**Extracted data:**
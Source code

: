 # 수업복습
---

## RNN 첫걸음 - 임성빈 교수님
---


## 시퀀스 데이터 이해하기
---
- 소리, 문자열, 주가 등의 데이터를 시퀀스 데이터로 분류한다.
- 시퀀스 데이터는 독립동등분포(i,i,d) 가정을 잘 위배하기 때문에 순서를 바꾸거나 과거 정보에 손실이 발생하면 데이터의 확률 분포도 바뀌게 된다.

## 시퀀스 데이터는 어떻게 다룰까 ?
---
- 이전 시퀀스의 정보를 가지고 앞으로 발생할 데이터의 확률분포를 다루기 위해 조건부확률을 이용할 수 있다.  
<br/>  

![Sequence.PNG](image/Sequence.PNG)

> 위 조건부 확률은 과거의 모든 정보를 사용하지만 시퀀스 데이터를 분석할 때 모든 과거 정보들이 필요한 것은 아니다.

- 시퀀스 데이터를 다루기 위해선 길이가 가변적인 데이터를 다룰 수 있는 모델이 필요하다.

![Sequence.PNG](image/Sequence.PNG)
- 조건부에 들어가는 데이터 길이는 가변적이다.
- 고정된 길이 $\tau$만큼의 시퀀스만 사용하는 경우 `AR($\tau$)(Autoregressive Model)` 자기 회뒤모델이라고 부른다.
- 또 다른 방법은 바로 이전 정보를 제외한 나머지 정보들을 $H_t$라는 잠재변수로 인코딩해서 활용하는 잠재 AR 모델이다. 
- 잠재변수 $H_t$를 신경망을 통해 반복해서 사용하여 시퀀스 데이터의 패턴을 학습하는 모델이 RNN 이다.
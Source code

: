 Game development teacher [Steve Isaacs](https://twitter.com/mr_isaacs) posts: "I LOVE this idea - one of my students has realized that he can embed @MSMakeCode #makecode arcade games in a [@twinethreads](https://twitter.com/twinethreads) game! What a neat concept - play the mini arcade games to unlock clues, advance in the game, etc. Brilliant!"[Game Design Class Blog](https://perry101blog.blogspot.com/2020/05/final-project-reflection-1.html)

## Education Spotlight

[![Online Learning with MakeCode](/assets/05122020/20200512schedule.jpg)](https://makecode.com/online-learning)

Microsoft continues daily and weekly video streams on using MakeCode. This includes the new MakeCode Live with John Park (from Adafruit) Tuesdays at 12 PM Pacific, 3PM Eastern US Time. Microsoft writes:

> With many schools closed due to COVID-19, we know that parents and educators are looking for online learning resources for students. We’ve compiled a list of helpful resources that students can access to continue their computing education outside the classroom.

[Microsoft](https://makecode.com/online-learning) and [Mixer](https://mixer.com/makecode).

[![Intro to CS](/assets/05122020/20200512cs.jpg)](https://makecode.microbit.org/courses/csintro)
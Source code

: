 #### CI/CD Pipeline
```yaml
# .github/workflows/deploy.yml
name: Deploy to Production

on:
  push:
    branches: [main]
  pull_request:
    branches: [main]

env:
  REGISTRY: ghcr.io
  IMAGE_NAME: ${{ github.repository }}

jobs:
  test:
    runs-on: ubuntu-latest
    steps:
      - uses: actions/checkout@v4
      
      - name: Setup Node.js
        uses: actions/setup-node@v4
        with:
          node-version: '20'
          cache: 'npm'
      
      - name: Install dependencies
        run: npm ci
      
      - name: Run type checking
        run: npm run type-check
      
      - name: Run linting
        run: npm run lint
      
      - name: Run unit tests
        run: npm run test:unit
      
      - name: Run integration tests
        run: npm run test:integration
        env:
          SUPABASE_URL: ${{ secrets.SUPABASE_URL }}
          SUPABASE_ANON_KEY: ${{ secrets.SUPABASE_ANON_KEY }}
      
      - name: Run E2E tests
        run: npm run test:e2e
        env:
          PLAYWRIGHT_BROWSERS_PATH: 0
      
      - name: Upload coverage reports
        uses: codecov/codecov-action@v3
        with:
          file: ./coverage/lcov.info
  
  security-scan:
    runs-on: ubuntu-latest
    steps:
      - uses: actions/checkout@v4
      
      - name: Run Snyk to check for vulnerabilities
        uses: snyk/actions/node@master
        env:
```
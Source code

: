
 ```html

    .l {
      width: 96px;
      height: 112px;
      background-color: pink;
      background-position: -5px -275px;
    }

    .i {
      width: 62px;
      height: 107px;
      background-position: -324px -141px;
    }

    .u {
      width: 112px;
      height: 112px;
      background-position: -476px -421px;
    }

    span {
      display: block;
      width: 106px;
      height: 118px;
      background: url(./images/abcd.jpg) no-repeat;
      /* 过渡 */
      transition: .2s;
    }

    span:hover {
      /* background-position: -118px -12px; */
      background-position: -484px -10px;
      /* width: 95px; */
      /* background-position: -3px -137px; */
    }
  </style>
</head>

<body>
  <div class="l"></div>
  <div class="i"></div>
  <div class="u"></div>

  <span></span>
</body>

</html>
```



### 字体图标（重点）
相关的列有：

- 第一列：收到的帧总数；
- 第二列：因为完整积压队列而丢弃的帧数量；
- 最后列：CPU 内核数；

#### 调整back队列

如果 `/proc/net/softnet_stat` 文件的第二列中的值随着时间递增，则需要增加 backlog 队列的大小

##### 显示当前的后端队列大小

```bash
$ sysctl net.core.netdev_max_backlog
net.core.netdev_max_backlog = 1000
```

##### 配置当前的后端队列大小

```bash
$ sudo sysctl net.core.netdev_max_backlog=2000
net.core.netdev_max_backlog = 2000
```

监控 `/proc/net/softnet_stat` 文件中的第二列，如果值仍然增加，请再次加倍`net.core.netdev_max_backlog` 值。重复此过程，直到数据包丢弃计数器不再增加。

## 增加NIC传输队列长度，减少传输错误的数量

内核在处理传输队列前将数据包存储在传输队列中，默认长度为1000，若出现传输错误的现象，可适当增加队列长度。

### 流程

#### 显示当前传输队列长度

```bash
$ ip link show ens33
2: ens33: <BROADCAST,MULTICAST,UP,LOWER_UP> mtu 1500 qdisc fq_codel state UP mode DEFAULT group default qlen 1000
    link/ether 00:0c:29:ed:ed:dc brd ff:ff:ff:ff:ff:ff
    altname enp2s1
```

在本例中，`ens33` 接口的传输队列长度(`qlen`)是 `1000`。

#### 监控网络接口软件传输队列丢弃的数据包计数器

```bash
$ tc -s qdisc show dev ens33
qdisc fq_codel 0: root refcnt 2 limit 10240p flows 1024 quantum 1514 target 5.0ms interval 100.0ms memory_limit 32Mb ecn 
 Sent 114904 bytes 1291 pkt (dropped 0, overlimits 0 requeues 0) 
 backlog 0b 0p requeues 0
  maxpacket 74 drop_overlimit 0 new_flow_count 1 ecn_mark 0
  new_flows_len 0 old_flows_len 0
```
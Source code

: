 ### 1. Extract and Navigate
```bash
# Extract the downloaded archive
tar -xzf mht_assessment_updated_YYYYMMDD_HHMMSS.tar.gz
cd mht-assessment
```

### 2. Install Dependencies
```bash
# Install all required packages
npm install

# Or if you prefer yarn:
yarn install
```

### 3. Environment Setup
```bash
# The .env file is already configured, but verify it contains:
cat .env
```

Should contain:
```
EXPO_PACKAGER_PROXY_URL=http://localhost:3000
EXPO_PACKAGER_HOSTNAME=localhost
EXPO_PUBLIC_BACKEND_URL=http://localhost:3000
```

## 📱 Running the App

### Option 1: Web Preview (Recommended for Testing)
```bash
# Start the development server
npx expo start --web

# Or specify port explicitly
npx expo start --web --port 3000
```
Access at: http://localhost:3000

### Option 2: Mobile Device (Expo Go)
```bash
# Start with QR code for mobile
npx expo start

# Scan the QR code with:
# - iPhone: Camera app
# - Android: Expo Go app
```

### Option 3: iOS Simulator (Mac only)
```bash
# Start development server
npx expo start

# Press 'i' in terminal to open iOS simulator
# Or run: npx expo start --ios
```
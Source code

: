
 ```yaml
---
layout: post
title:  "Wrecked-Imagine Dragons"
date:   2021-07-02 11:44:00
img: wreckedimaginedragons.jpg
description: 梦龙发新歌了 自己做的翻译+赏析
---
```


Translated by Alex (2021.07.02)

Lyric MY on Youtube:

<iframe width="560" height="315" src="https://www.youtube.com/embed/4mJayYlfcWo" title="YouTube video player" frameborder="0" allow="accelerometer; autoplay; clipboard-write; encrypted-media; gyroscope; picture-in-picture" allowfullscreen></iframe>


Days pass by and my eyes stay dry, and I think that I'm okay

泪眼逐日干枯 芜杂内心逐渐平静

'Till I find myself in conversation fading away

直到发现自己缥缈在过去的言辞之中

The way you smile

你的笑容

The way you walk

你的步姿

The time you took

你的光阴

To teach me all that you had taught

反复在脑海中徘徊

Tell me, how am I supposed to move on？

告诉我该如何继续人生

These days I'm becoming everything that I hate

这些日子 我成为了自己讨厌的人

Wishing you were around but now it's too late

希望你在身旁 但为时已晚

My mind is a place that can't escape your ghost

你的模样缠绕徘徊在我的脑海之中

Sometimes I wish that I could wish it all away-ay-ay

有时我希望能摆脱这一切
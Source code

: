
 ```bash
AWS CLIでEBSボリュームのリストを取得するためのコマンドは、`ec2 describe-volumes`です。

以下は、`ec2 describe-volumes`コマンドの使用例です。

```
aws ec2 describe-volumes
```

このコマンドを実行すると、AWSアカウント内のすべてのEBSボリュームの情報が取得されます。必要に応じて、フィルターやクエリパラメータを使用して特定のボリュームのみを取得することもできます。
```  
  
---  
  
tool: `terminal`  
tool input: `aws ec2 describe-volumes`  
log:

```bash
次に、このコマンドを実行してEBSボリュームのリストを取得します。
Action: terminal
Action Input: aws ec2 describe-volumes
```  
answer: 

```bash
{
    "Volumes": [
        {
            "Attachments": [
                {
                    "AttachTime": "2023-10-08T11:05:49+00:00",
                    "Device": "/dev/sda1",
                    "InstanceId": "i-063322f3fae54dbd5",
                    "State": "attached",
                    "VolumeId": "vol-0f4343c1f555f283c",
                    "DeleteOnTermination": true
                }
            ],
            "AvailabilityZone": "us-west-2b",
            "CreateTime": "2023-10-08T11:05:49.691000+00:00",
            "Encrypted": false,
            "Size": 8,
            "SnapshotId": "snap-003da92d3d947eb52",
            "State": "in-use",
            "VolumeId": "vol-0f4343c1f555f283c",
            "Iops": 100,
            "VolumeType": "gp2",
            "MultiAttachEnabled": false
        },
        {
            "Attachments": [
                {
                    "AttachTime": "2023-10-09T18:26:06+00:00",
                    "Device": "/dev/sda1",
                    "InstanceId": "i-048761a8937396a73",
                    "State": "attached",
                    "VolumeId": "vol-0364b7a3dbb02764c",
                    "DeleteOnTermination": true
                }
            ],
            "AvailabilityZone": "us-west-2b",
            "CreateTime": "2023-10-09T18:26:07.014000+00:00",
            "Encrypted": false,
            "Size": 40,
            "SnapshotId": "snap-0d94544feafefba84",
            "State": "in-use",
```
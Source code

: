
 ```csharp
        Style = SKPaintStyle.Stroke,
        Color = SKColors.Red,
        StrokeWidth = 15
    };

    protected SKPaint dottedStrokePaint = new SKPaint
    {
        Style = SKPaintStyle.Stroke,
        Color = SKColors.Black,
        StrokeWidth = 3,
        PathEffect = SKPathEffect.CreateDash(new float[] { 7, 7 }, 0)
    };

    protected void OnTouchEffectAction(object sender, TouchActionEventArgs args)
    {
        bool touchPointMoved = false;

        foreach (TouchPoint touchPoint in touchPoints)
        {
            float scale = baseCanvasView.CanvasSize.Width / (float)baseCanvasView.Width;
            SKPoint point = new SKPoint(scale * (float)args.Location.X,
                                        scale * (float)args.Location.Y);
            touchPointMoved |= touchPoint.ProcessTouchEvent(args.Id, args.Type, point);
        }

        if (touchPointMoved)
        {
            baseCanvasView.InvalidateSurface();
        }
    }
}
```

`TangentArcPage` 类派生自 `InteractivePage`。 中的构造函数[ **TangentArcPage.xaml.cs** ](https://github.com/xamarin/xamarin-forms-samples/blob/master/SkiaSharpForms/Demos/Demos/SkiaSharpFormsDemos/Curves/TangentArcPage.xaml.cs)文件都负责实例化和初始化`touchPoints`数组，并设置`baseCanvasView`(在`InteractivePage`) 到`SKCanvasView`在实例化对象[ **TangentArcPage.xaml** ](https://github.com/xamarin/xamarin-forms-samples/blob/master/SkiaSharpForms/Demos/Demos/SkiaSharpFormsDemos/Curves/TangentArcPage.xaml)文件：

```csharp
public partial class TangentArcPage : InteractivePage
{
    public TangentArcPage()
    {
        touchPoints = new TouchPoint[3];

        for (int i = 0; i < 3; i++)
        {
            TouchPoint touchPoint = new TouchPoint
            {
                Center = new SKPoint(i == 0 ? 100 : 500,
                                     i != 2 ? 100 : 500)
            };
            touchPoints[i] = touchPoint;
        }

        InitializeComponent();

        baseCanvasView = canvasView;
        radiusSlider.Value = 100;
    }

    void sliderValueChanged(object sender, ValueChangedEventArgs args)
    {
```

**To do:** Can you write out the lines above, from the first one through the one containing "- 잠재변수 $H_t$를", exactly as they appear and nothing more?

**Result:**
Source code

: # 수업복습
---

## RNN 첫걸음 - 임성빈 교수님
---


## 시퀀스 데이터 이해하기
---
- 소리, 문자열, 주가 등의 데이터를 시퀀스 데이터로 분류한다.
- 시퀀스 데이터는 독립동등분포(i,i,d) 가정을 잘 위배하기 때문에 순서를 바꾸거나 과거 정보에 손실이 발생하면 데이터의 확률 분포도 바뀌게 된다.

## 시퀀스 데이터는 어떻게 다룰까 ?
---
- 이전 시퀀스의 정보를 가지고 앞으로 발생할 데이터의 확률분포를 다루기 위해 조건부확률을 이용할 수 있다.  
<br/>  

![Sequence.PNG](image/Sequence.PNG)

> 위 조건부 확률은 과거의 모든 정보를 사용하지만 시퀀스 데이터를 분석할 때 모든 과거 정보들이 필요한 것은 아니다.

- 시퀀스 데이터를 다루기 위해선 길이가 가변적인 데이터를 다룰 수 있는 모델이 필요하다.

![Sequence.PNG](image/Sequence.PNG)
- 조건부에 들어가는 데이터 길이는 가변적이다.
- 고정된 길이 $\tau$만큼의 시퀀스만 사용하는 경우 `AR($\tau$)(Autoregressive Model)` 자기 회뒤모델이라고 부른다.
- 또 다른 방법은 바로 이전 정보를 제외한 나머지 정보들을 $H_t$라는 잠재변수로 인코딩해서 활용하는 잠재 AR 모델이다. 
- 잠재변수 $H_t$를 신경망을 통해 반복해서 사용하여 시퀀스 데이터의 패턴을 학습하는 모델이 RNN 이다.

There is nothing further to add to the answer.